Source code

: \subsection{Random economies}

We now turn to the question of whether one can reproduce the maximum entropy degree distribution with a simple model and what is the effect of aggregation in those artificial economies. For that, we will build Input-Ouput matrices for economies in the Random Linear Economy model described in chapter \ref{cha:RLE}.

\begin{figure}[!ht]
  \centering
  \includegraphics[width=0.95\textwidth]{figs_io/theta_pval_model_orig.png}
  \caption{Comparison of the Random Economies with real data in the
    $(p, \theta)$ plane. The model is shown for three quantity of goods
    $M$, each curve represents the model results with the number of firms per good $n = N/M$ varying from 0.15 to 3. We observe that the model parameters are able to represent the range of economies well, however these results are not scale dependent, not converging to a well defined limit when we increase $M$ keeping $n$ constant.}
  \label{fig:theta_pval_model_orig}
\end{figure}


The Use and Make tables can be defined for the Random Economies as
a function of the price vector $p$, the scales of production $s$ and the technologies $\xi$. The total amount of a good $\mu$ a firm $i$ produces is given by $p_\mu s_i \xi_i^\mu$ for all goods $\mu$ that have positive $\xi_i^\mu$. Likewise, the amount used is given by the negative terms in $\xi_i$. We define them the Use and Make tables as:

== == ==

● **Work item**:
Starting from the data above, filter for lines with "goods" and copy each one.

● **Answer for the task**:
    $(p, \theta)$ plane. The model is shown for three quantity of goods
a function of the price vector $p$, the scales of production $s$ and the technologies $\xi$. The total amount of a good $\mu$ a firm $i$ produces is given by $p_\mu s_i \xi_i^\mu$ for all goods $\mu$ that have positive $\xi_i^\mu$. Likewise, the amount used is given by the negative terms in $\xi_i$. We define them the Use and Make tables as:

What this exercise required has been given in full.